When you don’t have certain ingredients on hand or you purposely stop buying them to better your health and that of your loved ones, you use healthier ingredients or whatever you have on hand. That’s how this recipe came about. I kept it pretty simple using Maple Syrup as the natural sweetener, like I do in my original Frosting recipe because I didn’t was ant to use as much sugar this time. If you are making a healthier cake you need to make a healthier frosting or you’re not doing your body any favors with the amount of sugar it can call for. My original recipe usually calls for at least 3 cups of powdered sugar, I wasn’t doing that.
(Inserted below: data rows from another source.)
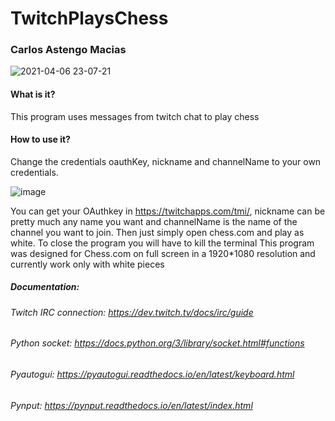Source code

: # TwitchPlaysChess
### Carlos Astengo Macias

![2021-04-06 23-07-21](https://user-images.githubusercontent.com/81842396/113810758-845f6200-9730-11eb-94e3-12823e5dc0d4.gif)

#### What is it?
This program uses messages from twitch chat to play chess
#### How to use it?
Change the credentials oauthKey, nickname and channelName to your own credentials.

![image](https://user-images.githubusercontent.com/81842396/113790864-f5d6ea80-9707-11eb-9327-aad101fda79a.png)

You can get your OAuthkey in  https://twitchapps.com/tmi/, nickname can be pretty much any name you want and channelName is the name of the channel you want to join.
Then just simply open chess.com and play as white.  To close the program you will have to kill the terminal
This program was designed for Chess.com on full screen in a 1920*1080 resolution and currently work only with white pieces
##### Documentation:
###### Twitch IRC connection: https://dev.twitch.tv/docs/irc/guide
###### Python socket: https://docs.python.org/3/library/socket.html#functions
###### Pyautogui: https://pyautogui.readthedocs.io/en/latest/keyboard.html
###### Pynput: https://pynput.readthedocs.io/en/latest/index.html
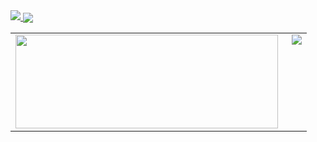 <a href="https://hits.seeyoufarm.com">
  <img  src="https://hits.seeyoufarm.com/api/count/incr/badge.svg?url=https%3A%2F%2Fgithub.com%2Ftjdwp0211&count_bg=%2335A1FD&title_bg=%2335A1FD&icon=react.svg&icon_color=%23FFFFFF&title=Hi%21&edge_flat=false"/>
</a>
<a href="https://velog.io/@sung-je-kim">
  <img align="center" src="https://velog-readme-stats.vercel.app/api/badge?name=sung-je-kim" />
</a>
<table align="center">
  <tr>
    <td valign="top">
      <a href="https://github.com/anuraghazra/github-readme-stats">
        <img width="420px" height="150px" align="left" src="https://github-readme-stats.vercel.app/api?username=tjdwp0211" />
      </a>
    </td>
    <td valign="top">
      <a href="https://opgc.me/#/users/tjdwp0211" target="_blank">
        <img align="right" src="https://api.opgc.me/githubs/users/tjdwp0211/tag/?theme=basic" />
      </a>
    </td>
  </tr>
</table>
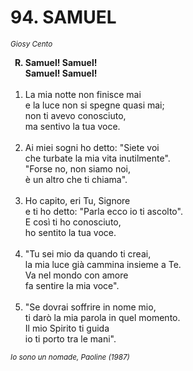 # 94. SAMUEL

<sub><i> Giosy Cento</i></sub>
<ol>
	<b><li type="A" value="18">Samuel! Samuel!<br>
		Samuel! Samuel!</li></b><br>
	<li value="1">La mia notte non finisce mai<br>
		e la luce non si spegne quasi mai;<br>
		non ti avevo conosciuto,<br>
		ma sentivo la tua voce.</li><br>
	<li>Ai miei sogni ho detto: "Siete voi<br>
		che turbate la mia vita inutilmente".<br>
		"Forse no, non siamo noi,<br>
		è un altro che ti chiama".</li><br>
	<li>Ho capito, eri Tu, Signore<br>
		e ti ho detto: "Parla ecco io ti ascolto".<br>
		E così ti ho conosciuto,<br>
		ho sentito la tua voce.</li><br>
	<li>"Tu sei mio da quando ti creai,<br>
		la mia luce già cammina insieme a Te.<br>
		Va nel mondo con amore<br>
		fa sentire la mia voce".</li><br>
	<li>"Se dovrai soffrire in nome mio,<br>
		ti darò la mia parola in quel momento.<br>
		Il mio Spirito ti guida<br>
		io ti porto tra le mani".</li>
</ol>
<sub><i>Io sono un nomade, Paoline (1987)</i></sub>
I can’t remember the last time I bought confectioner’s sugar after using the last of what I had months ago.
This recipe uses Avocados as a base with Cocoa Powder and Maple Syrup as a natural sweetener. I was pleasantly surprised how well it turned out and how it held up for me to use on my cupcakes. It’s not as firm as the sugared recipe but by refrigerating it for an hour or longer it held up just fine and did what I needed it to. It’s definitely going to be my go to recipe for a non-dairy Chocolate Frosting. Hope you decide to give if it a try and love it the same as I do!
Try pairing it with my Spelt Chocolate Espresso Cake & Cupcakes recipe.
Add all ingredients into a food processor.
Blend until smooth, stop to scrape then continue until desired consistency is reached. Transfer to a sealed container and refrigerate until chilled to firm it up for decorating. Then when ready to decorate, transfer to a piping bag and get creative!
Will keep in a sealed container in the refrigerator up to 3 days.